What to produce: From the data that follows, copy every line with the string "requests".

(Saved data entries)

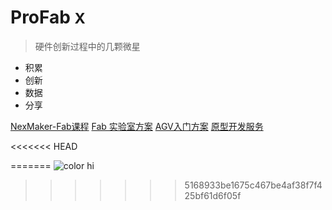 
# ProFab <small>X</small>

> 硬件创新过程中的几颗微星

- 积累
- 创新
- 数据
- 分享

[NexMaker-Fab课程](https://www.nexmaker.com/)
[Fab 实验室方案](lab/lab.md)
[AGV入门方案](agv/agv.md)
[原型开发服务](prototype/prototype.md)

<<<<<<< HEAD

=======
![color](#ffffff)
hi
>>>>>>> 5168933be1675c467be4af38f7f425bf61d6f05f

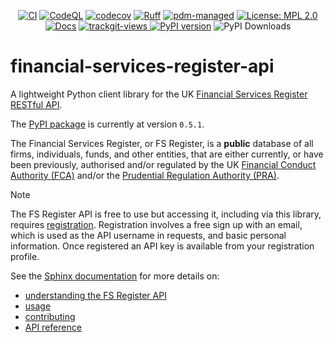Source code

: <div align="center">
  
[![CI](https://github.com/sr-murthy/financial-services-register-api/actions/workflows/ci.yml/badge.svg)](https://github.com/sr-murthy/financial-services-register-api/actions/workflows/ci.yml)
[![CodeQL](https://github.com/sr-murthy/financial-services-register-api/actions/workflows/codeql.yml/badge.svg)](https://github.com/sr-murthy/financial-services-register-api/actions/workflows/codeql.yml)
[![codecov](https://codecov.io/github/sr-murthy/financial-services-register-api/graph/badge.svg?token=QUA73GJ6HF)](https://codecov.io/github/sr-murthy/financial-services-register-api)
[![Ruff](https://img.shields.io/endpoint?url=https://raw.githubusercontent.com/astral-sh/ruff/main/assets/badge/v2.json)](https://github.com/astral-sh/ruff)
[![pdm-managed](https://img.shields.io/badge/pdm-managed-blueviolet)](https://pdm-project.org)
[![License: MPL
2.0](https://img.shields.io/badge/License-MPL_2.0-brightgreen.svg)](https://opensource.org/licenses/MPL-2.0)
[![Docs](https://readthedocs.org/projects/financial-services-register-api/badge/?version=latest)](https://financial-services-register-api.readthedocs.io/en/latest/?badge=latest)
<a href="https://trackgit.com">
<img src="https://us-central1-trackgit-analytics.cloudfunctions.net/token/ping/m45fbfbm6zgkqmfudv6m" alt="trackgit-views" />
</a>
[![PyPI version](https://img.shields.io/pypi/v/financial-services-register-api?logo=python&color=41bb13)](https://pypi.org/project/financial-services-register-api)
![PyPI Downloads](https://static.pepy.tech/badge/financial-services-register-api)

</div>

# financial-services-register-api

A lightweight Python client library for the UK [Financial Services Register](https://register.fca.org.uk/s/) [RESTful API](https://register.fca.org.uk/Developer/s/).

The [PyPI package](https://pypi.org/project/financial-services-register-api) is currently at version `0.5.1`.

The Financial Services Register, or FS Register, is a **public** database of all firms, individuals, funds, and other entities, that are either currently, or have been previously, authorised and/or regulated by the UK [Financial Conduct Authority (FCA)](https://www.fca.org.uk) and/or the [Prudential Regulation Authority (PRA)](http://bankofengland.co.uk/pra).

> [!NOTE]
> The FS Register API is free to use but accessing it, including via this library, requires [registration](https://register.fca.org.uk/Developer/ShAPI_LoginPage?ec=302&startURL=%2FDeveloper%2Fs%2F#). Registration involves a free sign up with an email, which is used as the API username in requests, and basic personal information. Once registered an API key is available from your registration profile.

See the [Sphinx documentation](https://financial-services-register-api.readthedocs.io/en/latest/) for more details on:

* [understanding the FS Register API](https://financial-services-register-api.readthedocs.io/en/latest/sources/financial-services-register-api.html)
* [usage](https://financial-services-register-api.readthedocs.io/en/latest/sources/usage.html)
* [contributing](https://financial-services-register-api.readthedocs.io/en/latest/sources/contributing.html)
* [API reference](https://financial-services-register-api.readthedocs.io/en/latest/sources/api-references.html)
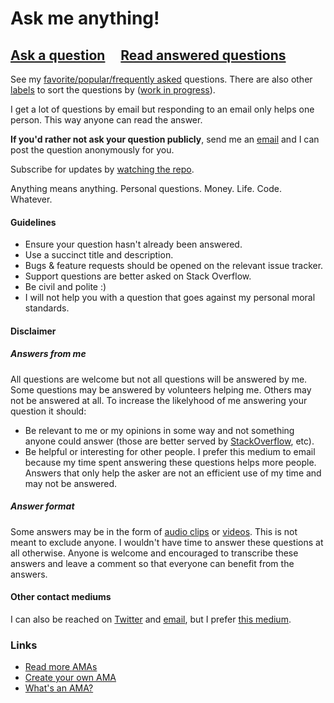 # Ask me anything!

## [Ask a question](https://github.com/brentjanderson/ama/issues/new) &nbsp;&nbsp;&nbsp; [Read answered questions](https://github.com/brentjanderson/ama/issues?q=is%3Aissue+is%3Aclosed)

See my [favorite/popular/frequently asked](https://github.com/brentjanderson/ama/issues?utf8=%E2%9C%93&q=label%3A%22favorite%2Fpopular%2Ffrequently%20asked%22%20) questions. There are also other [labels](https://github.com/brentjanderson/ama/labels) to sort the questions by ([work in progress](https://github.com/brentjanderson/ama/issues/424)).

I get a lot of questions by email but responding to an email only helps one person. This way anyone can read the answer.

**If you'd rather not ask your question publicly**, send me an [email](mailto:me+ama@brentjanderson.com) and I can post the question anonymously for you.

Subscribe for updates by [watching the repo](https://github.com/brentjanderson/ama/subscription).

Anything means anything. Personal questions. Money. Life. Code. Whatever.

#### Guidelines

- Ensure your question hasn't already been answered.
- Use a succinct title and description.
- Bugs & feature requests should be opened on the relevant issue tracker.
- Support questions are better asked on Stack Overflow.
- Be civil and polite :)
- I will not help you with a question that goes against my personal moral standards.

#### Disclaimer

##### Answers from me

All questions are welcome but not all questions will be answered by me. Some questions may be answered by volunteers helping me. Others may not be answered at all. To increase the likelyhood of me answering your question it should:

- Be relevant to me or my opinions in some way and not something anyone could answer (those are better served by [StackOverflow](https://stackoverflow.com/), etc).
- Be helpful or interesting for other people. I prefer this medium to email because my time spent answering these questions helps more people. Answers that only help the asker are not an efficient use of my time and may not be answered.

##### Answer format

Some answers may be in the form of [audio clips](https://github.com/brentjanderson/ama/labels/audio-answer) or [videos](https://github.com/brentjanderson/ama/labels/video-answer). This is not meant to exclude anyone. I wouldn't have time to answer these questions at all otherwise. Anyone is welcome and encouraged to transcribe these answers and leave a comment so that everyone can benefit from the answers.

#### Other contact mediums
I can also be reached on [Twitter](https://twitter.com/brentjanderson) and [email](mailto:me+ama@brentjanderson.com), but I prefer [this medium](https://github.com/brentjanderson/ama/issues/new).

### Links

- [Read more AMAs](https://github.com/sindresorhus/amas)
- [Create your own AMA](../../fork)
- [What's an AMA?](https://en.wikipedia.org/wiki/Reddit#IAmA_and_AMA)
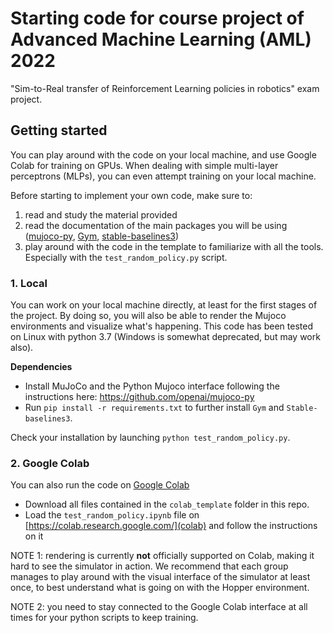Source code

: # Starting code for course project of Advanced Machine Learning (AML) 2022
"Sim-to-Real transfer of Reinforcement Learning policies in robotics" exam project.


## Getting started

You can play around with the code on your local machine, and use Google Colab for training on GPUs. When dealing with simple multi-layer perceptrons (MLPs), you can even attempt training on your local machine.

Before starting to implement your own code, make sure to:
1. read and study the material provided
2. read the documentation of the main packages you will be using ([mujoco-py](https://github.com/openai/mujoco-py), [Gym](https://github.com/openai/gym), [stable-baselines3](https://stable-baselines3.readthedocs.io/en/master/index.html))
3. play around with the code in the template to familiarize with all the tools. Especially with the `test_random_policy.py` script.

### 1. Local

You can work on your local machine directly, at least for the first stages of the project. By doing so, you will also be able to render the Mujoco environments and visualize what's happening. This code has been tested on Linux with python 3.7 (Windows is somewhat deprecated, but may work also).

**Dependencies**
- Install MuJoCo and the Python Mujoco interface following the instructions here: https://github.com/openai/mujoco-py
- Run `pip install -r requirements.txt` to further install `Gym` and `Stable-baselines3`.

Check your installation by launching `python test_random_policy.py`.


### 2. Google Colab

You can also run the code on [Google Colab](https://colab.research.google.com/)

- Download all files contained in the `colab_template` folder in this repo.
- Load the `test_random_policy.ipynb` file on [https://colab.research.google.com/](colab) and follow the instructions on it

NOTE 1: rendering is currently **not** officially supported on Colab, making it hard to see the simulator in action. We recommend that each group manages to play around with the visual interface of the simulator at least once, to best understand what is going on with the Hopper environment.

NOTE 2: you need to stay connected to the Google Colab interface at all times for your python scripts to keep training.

Exercise solution:
> The FS Register API is free to use but accessing it, including via this library, requires [registration](https://register.fca.org.uk/Developer/ShAPI_LoginPage?ec=302&startURL=%2FDeveloper%2Fs%2F#). Registration involves a free sign up with an email, which is used as the API username in requests, and basic personal information. Once registered an API key is available from your registration profile.
- Bugs & feature requests should be opened on the relevant issue tracker.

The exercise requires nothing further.